■ **WHAT TO PRODUCE**
The task calls for the count of lines containing "your" in these records, given as a number with no other words.

==== DATASET EXCERPTS ====

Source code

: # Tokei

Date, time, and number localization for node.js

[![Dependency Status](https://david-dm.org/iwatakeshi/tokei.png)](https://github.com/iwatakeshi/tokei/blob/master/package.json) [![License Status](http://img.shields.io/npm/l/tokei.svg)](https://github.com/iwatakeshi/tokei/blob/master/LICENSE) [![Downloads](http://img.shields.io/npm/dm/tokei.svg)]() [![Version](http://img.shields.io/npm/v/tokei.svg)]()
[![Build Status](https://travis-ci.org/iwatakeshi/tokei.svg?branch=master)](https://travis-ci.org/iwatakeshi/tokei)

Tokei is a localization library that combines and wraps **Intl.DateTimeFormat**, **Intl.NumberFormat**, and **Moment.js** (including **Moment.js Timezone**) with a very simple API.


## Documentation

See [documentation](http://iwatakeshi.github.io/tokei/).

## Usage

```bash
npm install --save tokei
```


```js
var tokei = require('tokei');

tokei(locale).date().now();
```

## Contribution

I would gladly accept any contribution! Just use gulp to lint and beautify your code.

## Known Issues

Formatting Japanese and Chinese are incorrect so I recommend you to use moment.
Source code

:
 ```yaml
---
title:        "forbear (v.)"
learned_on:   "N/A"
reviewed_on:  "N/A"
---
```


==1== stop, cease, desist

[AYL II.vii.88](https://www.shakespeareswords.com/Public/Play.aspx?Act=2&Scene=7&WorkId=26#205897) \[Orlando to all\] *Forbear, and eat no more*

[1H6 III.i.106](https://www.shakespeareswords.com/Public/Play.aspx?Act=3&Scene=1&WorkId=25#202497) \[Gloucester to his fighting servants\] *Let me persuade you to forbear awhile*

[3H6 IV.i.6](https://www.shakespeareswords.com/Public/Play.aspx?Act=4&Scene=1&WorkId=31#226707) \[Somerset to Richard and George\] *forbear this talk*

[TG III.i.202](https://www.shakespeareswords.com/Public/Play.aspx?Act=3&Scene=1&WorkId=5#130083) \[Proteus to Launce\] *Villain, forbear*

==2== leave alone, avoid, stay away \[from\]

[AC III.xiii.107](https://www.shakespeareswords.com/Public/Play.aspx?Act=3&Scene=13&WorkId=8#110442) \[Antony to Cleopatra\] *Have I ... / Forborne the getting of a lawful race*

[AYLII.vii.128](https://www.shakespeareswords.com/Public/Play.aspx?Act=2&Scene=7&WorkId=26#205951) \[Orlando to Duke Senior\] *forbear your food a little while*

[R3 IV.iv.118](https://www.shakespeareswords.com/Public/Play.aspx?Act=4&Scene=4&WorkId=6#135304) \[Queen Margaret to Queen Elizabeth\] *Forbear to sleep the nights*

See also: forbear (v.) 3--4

====

■ **EXPECTED OUTPUT**
2